The second is how Purslane extract treated lung cancer. Pet. ether extract has anti-lung cancer effects by affecting many biological processes involved in carcinogenesis in general and lung cancer in particular. The extract inhibited inflammation, proliferation, oxidative stress, and angiogenesis and encouraged apoptosis. In the next section, we discussed the relationship between these processes and carcinogenesis, as well as the effect of the Purslane extract on them.

Purslane extract suppressed proliferation, significantly reducing the Ki67 level (20.42%) compared to the NNK control. Cancer arises as an accumulation of mutations in genes that govern the apoptosis or proliferation process, which results in uncontrolled cell growth. Cancer cells develop a number of skills that are absent from the majority of healthy cells.

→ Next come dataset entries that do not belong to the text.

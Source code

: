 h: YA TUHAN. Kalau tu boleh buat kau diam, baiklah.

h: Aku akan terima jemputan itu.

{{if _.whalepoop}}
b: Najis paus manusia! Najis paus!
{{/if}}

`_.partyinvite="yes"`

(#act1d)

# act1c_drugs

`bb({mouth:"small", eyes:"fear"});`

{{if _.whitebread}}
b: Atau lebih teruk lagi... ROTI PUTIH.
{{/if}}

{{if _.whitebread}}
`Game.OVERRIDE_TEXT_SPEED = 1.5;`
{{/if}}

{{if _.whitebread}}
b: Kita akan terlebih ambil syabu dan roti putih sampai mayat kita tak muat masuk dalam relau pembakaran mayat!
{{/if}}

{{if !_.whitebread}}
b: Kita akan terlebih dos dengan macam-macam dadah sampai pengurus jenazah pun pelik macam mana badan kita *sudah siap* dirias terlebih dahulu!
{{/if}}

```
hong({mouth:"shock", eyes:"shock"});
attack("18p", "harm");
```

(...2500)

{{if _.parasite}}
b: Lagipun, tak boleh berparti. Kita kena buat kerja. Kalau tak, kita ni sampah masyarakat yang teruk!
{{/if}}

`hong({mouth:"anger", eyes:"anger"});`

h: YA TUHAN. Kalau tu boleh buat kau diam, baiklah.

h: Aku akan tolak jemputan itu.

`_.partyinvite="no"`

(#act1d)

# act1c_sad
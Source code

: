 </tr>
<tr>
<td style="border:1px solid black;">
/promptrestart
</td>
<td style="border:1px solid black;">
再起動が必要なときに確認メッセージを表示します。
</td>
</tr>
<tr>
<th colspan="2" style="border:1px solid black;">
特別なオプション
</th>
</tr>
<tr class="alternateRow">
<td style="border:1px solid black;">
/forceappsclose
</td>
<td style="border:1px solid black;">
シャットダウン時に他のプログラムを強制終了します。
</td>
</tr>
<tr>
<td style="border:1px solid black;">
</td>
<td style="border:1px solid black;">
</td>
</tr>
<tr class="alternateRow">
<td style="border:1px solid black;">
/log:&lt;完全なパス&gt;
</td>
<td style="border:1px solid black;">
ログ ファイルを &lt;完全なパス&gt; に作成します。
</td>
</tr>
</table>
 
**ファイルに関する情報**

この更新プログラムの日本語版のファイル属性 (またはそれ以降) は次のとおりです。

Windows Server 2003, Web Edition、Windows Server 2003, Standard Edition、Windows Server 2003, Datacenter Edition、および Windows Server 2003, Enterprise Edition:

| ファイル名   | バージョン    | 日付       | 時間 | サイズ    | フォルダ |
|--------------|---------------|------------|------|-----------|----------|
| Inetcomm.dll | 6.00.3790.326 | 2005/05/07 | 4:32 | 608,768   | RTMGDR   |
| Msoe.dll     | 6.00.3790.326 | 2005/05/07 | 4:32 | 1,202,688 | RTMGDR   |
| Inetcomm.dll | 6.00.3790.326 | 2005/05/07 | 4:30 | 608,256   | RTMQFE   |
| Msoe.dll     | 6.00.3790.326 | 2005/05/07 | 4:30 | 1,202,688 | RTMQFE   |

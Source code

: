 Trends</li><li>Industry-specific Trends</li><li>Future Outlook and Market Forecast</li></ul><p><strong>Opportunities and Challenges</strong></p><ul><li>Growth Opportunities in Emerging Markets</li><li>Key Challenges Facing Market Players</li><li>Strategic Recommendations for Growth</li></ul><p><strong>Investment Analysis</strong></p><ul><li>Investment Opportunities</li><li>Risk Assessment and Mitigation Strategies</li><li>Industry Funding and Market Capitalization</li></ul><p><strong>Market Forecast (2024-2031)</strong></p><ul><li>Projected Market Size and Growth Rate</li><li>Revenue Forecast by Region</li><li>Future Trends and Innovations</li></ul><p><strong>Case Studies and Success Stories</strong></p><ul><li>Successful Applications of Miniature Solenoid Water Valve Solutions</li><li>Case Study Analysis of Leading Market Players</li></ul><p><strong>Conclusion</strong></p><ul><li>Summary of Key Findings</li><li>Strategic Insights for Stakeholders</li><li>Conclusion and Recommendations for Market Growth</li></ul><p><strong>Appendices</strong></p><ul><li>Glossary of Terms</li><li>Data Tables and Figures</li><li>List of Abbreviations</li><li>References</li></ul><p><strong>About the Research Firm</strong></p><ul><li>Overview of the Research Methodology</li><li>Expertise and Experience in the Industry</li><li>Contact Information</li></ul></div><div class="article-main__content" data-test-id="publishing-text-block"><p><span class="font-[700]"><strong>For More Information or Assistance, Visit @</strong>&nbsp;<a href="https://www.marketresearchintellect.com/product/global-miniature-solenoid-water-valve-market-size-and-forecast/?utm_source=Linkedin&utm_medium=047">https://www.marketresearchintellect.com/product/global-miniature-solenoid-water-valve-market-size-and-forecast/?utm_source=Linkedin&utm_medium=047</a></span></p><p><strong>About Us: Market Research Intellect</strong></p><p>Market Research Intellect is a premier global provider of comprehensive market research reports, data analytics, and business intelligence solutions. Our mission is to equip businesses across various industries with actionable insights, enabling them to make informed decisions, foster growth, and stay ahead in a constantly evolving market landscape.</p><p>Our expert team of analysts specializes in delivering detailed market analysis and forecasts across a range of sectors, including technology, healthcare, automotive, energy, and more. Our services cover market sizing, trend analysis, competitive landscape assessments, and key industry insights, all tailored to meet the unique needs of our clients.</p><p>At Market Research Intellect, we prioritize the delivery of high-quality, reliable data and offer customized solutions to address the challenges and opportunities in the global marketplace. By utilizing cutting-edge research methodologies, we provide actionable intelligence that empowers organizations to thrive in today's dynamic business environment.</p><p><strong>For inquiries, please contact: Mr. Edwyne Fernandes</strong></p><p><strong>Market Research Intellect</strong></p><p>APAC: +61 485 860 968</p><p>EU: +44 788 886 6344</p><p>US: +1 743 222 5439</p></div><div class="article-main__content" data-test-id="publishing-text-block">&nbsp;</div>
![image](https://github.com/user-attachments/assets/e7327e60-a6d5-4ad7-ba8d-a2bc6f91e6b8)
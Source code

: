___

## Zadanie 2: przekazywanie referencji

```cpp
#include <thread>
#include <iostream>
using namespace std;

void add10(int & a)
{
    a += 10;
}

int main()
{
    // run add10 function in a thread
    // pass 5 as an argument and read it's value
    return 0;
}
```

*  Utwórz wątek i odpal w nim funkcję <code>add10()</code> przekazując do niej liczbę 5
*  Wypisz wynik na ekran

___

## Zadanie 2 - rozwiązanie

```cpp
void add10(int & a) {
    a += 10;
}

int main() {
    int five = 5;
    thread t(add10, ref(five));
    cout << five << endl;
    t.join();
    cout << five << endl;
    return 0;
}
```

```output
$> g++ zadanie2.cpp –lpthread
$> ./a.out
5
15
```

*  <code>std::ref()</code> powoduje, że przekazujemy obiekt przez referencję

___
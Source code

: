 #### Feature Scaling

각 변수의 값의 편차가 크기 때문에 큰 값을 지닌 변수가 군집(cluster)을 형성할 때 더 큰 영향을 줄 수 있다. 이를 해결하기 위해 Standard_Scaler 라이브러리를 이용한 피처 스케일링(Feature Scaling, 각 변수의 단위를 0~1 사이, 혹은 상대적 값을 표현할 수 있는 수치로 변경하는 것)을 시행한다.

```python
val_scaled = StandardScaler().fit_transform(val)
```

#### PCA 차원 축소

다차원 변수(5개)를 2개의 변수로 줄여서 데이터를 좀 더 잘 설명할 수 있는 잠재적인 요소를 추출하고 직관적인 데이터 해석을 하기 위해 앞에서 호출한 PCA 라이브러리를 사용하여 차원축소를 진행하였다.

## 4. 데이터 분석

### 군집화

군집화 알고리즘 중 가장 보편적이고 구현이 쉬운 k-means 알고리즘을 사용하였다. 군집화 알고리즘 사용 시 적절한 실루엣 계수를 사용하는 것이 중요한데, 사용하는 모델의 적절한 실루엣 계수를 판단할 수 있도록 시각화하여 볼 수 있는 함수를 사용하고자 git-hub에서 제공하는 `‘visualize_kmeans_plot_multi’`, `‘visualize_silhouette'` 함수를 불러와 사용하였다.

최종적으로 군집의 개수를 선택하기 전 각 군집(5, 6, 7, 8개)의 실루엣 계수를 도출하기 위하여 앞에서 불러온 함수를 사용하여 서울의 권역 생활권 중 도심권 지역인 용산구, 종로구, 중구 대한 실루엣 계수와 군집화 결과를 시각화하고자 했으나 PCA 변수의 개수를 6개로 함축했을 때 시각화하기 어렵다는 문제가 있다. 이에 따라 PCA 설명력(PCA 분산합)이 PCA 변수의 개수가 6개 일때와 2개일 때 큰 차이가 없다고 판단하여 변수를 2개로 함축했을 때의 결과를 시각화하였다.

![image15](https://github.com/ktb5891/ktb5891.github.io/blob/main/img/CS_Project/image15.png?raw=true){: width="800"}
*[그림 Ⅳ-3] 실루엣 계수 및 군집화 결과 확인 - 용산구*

They develop resistance to growth inhibition, multiply limitlessly, proliferate without relying on growth factors, avoid apoptosis, and invade, spread, and promote angiogenesis [74]. The cellular cycle and proliferation marker Ki-67 antigen is typically employed to estimate the population proliferation of cells and to show the cell growth ratio [30]. This protein is useful in tumoral histopathology because the proportion of Ki-67-positive cells in malignant tumors can be connected to the tumor’s aggressiveness or development parameters. The histological tumor subtype, tumor cellularity, and degree of differentiation, along with other proliferation immunohistochemical markers, such as p53 cellular tumor antigen, are all correlated with the Ki-67 score in patients with lung cancer [75].

Purslane extract inhibited angiogenesis, where it significantly reduced MMP9 expression (79%) and IGF-1 62.0%) compared to the NNK control. Since solid tumors need blood flow to grow larger than a few millimeters, cancer cells use angiogenesis processes to produce new blood vessels. Vascular endothelial growth factor is one potent angiogenic agent (VEGF) [76]. MMPs may cleave molecules on the cell surface, such as the tumor suppressor E-cadherin, and can break down the extracellular matrix and basement membranes. MMP9 is a critical enzyme in tumor development and angiogenesis, and it can release growth factors such as insulin development factor (IGF) [77]. Additionally, studies have shown that MMP9 plays a crucial role in the release of VEGF, a major angiogenic factor, from the extracellular matrix, which promotes angiogenesis and tumor growth [78]. Endostatin and other anti-angiogenic agents can create type XVIII collagen, MMP2, and MMP9, for instance, and reveal a hidden epitope inside type IV collagen that induces angiogenesis [79]. Furthermore, TNF-α, IL-8, and other identified pro-angiogenic factors promote the synthesis of MMP-2, -8, and -9 in endothelial cells and control the angiogenesis process [80]. Atherosclerosis and normal wound healing both involve angiogenesis, which is controlled by a variety of growth factors, including IGF-1. IGF-1 encourages rat aorta angiogenesis in vitro and enhances vascular EC migration and tube formation. Retinal angiogenesis requires IGF-1, and by blocking vascular endothelial growth factor signaling, an IGF-1R antagonist prevents retinal neovascularization in vivo [81]. An essential tyrosine kinase receptor, IGF-1R, has a role in angiogenesis, apoptosis, metabolism, differentiation, and cell proliferation. Lung cancer patients often have abnormal IGF-1R activation, which leads to malignant transformation and a bad prognosis for these individuals. Breast cancer, endometrial adenocarcinoma, hepatic cancer, and colorectal cancer have all been shown to have IGF-1R signaling-induced VEGF production [82].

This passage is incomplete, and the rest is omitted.